──────── Provided records
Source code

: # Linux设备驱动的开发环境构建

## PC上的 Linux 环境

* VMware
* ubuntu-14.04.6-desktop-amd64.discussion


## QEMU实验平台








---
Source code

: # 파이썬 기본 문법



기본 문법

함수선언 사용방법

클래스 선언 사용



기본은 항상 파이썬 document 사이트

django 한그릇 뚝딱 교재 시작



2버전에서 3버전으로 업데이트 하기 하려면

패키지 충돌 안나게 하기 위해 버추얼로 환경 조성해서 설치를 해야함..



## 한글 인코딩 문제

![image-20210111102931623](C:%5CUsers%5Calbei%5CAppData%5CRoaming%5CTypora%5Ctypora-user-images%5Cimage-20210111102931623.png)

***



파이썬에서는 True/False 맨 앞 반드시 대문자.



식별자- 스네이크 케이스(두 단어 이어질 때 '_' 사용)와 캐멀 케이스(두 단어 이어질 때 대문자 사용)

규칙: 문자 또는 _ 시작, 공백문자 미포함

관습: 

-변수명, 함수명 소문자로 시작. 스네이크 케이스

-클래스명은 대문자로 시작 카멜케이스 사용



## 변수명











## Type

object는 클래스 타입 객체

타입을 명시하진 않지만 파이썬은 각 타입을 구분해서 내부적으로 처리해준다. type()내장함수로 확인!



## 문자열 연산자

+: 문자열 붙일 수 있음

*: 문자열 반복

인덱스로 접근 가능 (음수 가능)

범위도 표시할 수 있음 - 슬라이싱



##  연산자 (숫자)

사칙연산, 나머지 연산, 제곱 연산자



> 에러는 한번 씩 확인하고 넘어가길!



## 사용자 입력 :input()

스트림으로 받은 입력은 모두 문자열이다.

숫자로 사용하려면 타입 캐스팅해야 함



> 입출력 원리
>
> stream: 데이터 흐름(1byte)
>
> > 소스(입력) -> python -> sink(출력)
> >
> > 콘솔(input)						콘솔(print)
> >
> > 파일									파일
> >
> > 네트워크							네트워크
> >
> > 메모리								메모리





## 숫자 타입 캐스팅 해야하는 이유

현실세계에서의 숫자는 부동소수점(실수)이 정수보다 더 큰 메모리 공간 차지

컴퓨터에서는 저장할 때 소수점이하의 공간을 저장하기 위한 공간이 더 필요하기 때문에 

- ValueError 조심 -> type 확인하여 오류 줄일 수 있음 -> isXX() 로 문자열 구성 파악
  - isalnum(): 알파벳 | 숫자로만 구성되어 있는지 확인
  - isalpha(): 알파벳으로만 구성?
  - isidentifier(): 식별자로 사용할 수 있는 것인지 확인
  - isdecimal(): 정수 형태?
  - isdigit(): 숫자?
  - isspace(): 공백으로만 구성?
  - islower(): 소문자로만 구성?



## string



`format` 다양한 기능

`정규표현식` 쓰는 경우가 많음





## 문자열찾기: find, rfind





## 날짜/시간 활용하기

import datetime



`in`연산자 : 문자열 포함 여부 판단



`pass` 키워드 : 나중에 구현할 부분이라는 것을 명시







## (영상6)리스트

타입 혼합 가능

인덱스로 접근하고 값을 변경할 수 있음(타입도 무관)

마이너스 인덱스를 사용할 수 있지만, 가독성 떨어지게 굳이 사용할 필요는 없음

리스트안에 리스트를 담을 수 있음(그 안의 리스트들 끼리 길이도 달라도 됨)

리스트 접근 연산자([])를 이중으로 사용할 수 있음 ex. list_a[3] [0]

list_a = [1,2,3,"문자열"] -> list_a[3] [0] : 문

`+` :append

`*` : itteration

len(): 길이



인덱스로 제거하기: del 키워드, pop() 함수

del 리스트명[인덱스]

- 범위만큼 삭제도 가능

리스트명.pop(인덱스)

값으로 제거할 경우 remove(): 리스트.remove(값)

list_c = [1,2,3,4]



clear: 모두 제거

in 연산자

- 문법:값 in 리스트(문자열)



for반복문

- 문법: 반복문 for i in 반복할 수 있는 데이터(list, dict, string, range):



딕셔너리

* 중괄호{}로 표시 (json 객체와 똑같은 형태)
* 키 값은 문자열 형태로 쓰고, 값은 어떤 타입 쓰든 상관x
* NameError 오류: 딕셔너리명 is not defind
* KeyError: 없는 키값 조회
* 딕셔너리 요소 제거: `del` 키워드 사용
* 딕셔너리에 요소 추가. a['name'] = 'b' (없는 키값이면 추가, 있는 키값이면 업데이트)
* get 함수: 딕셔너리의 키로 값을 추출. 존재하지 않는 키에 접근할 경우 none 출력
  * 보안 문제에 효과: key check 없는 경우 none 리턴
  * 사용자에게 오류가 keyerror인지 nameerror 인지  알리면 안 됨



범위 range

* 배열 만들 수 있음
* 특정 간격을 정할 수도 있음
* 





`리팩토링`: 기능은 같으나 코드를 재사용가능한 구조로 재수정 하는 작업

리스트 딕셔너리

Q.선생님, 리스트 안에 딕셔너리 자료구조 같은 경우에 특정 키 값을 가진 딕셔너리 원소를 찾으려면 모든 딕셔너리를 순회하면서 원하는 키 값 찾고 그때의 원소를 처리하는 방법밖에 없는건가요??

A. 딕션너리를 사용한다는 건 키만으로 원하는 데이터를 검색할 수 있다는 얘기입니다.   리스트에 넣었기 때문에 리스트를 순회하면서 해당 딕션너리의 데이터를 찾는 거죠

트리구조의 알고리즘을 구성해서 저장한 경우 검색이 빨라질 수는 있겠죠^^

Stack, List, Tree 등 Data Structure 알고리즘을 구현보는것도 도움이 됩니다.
────────────────
──────── Provided records
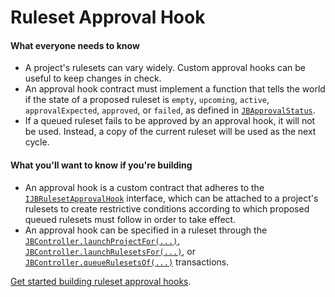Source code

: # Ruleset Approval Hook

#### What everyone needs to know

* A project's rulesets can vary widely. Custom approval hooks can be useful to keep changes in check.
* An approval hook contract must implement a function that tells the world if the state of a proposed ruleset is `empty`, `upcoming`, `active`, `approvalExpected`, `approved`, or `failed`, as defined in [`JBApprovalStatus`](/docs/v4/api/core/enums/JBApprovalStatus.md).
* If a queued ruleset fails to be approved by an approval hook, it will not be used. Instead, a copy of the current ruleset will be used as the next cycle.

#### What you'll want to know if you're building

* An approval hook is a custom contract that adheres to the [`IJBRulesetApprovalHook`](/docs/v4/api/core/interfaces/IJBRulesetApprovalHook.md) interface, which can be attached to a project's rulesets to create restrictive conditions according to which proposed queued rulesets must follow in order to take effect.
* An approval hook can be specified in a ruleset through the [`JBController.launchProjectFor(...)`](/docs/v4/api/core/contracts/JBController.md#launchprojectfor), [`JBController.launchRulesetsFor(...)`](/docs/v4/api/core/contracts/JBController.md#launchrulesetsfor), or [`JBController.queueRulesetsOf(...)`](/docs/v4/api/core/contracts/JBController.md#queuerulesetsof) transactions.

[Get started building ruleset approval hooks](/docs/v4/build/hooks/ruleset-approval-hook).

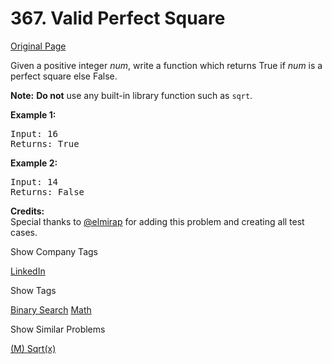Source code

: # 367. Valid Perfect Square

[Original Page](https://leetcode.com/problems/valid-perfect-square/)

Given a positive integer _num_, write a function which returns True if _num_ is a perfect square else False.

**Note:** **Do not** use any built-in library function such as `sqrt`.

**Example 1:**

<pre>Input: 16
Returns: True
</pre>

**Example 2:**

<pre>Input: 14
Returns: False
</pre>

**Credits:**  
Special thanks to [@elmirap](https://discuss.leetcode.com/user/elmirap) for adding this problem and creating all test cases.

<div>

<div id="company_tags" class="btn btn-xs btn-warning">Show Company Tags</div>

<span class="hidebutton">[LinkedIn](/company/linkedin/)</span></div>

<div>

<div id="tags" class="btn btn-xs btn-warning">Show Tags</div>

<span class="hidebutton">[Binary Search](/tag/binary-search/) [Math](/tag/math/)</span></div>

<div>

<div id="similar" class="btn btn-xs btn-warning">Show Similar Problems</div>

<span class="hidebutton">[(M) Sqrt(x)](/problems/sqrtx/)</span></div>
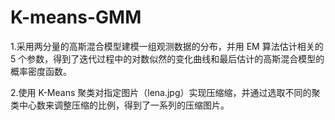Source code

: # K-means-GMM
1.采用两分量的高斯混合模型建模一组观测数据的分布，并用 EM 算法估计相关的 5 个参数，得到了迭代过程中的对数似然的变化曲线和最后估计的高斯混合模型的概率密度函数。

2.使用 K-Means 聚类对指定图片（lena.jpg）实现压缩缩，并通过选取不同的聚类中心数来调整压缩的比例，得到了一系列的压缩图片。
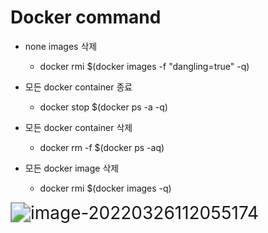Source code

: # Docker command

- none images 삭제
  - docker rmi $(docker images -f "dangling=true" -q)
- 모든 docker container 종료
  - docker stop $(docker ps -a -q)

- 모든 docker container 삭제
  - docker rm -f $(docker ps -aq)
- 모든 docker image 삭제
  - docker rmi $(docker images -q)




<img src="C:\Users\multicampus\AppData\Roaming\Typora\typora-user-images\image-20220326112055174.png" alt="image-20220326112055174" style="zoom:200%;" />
────────────────
──────── Provided records
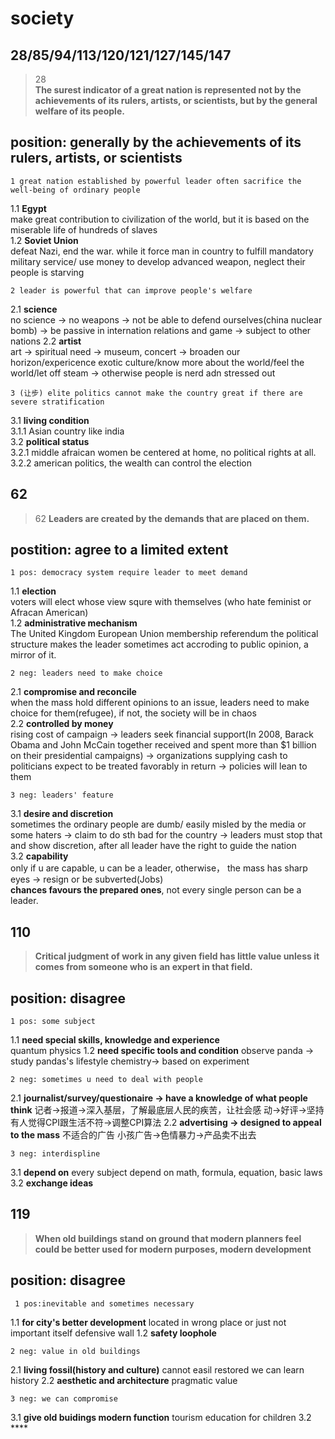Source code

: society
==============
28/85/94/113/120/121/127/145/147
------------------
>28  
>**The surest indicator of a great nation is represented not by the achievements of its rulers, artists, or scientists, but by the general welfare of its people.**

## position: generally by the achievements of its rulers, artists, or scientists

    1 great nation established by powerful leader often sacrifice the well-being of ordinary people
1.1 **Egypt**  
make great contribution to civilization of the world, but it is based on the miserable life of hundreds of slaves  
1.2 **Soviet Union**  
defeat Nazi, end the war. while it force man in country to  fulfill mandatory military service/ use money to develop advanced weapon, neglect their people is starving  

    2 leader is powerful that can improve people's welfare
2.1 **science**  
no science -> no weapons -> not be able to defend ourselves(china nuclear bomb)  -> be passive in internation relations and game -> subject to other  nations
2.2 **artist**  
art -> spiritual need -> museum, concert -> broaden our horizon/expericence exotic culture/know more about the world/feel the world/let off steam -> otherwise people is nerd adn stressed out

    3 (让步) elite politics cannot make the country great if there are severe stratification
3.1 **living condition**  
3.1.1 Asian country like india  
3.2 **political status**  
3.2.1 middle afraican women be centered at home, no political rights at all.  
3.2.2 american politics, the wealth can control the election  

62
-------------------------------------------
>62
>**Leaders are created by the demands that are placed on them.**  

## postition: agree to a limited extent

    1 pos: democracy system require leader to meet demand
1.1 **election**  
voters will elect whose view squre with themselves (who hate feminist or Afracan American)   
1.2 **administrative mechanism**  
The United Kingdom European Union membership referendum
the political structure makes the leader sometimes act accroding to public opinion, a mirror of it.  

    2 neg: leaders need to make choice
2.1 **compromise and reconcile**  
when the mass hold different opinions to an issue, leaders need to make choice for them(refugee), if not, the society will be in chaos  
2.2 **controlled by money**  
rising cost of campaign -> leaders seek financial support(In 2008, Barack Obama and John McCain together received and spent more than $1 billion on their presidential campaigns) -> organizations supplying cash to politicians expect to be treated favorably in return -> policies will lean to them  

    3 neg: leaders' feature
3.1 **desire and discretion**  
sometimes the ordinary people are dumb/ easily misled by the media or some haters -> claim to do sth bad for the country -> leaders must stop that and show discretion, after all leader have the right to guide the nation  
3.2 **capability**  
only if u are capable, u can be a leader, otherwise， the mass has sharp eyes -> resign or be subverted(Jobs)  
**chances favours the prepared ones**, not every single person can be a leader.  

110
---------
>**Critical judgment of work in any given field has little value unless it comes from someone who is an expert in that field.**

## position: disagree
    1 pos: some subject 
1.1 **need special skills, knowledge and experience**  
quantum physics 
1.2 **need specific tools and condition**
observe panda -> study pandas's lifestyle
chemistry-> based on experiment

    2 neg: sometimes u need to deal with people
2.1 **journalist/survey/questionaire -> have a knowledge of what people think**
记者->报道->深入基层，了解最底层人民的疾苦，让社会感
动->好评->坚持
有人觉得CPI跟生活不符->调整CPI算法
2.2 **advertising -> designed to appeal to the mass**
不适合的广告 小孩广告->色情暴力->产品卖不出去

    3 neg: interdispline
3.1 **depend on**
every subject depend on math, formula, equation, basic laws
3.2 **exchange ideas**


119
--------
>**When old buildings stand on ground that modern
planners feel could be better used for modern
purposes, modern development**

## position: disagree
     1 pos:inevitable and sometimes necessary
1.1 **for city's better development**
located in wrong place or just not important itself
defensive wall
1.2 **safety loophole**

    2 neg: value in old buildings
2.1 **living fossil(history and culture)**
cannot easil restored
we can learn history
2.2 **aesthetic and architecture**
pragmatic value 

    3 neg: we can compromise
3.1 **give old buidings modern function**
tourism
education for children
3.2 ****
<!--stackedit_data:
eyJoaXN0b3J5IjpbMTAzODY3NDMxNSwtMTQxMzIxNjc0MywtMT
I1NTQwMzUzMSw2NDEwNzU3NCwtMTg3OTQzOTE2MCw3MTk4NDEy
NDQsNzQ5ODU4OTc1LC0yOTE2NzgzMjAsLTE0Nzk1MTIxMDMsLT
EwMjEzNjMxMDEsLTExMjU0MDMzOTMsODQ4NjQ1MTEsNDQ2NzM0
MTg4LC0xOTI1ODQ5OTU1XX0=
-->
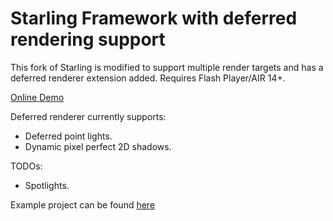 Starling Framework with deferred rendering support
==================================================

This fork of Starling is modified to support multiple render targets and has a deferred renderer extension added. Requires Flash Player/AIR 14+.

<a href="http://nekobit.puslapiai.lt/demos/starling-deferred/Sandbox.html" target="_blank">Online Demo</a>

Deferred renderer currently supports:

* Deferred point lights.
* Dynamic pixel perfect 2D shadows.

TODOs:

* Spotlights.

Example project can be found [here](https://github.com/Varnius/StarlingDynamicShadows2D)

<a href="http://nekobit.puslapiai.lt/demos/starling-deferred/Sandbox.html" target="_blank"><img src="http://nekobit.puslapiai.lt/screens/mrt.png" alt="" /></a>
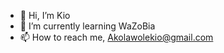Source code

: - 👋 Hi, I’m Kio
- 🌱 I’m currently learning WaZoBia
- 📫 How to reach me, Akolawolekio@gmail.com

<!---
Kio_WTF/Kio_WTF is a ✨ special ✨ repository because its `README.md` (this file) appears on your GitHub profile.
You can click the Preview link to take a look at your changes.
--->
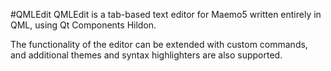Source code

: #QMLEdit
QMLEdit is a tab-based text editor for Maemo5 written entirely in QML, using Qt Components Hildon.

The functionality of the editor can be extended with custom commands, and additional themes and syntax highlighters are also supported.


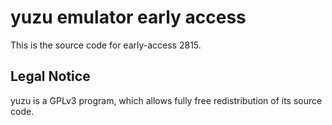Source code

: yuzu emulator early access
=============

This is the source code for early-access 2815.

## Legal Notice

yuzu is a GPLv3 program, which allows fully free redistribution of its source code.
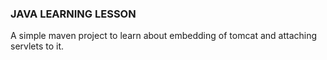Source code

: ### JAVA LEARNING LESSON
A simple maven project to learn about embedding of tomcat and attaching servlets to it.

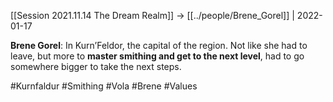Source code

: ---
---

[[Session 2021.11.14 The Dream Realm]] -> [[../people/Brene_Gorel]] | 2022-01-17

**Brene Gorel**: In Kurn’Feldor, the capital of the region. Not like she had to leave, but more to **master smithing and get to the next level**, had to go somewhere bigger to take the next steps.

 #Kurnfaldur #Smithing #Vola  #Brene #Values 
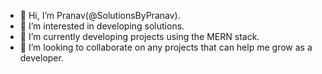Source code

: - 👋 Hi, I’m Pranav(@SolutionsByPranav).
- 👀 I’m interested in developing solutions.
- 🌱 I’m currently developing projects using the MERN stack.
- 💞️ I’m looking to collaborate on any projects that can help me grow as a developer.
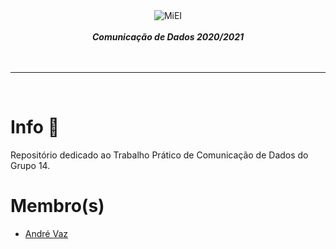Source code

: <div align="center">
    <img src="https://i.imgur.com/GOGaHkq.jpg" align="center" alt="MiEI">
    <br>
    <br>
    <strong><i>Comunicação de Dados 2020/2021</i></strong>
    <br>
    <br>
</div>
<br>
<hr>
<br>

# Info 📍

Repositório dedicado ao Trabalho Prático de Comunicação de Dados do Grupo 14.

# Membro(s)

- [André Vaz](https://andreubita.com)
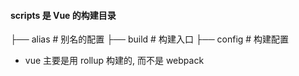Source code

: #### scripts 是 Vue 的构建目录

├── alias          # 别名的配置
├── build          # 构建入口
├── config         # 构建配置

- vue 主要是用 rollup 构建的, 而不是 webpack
────────────────
## [What to do]
Copy out, from the data above, every line holding the word "demos".

## [Answer box]
<a href="http://nekobit.puslapiai.lt/demos/starling-deferred/Sandbox.html" target="_blank">Online Demo</a>
<a href="http://nekobit.puslapiai.lt/demos/starling-deferred/Sandbox.html" target="_blank"><img src="http://nekobit.puslapiai.lt/screens/mrt.png" alt="" /></a>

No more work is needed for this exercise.